Serious adverse events were observed in 3.6% versus 3.5% of patients, and adverse events leading to treatment discontinuation occurred in 19.0% versus 16.5% of patients in the durvalumab and chemoradiotherapy alone arms, respectively.
The most common grade 3 to 5 treatment-related adverse events included lymphocyte count decrease (50% vs 45%), white blood cell count decrease (22% vs 27%), esophagitis (21% vs 27%), neutrophil count decrease (16% vs 14%), and pneumonitis (12% vs 5%).
Clinical Implications
The EA5181 trial results support maintaining the current standard of care using durvalumab as consolidation therapy after chemoradiotherapy completion rather than concurrent administration. Despite theoretical rationale that concurrent chemoradiotherapy might enhance immunogenic cell death and improve checkpoint inhibitor efficacy, the clinical data demonstrate no survival advantage.

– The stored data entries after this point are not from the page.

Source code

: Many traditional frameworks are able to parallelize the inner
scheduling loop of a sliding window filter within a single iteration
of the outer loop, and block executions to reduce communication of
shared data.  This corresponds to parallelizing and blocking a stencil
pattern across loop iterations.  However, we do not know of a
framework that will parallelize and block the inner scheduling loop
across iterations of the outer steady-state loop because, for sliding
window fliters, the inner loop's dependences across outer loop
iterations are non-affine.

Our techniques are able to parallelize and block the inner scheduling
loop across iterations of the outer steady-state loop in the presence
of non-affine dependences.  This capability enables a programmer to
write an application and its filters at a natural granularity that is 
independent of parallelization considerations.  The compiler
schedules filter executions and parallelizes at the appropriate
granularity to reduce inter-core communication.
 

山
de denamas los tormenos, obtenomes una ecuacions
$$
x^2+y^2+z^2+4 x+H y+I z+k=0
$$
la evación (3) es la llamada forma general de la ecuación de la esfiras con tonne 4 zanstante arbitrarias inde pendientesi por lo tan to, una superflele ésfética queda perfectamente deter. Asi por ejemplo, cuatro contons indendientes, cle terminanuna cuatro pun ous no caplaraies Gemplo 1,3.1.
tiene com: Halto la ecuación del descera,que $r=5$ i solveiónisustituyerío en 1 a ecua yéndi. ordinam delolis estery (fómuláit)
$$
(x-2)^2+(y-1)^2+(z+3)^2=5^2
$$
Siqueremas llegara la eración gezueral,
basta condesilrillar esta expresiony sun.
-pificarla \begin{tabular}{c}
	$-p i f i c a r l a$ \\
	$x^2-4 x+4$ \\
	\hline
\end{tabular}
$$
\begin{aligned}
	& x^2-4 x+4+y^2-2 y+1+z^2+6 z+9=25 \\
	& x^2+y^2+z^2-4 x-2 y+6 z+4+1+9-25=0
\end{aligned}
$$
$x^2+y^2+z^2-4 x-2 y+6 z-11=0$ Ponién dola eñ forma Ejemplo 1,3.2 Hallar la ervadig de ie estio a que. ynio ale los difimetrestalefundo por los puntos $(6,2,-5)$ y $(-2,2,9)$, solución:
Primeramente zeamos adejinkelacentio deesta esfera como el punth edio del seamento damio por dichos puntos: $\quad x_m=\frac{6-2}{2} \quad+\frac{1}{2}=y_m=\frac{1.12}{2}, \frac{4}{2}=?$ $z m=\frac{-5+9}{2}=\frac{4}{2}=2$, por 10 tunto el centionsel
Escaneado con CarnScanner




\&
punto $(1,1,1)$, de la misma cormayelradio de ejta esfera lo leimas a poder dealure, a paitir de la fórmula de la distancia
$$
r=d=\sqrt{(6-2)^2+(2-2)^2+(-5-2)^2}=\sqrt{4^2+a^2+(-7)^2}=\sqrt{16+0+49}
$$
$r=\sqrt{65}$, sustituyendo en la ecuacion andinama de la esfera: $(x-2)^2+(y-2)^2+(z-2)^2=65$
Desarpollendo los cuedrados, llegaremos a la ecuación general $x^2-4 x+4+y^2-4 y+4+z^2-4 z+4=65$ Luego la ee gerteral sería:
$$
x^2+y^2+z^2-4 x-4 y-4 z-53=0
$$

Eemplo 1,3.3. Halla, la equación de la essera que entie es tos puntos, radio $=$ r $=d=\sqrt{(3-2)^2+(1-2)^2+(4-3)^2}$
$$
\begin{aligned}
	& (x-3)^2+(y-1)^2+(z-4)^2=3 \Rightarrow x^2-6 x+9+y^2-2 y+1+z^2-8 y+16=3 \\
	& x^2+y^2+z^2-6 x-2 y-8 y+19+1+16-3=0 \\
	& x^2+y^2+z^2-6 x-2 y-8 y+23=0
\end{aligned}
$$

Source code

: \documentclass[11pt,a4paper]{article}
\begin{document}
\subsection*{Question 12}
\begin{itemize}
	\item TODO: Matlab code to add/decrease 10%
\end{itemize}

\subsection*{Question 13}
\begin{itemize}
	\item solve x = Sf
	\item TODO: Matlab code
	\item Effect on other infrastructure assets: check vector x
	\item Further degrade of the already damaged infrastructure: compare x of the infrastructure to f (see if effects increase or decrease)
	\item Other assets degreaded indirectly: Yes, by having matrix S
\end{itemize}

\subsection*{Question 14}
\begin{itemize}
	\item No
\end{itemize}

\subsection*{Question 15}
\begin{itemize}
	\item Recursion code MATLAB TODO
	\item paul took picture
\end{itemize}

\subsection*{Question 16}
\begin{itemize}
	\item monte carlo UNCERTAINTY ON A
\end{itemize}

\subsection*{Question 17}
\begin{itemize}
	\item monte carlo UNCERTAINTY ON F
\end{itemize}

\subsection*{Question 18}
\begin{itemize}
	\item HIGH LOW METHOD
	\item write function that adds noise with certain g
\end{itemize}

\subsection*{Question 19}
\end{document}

John Varlotto emphasized the significance of these findings: "Our data demonstrate that adding durvalumab concurrently with chemoradiotherapy does not improve overall survival compared to the current approach of initiating durvalumab as consolidation therapy. These results support maintaining the present standard in treating unresectable stage III NSCLC."
The study had 82% power to detect a 25% reduction in the overall survival hazard ratio and used a one-sided alpha level of 0.025, providing robust statistical framework for the negative results. These findings reinforce evidence-based treatment guidelines and support continued use of durvalumab consolidation post-chemoradiotherapy as the standard of care for unresectable stage III NSCLC.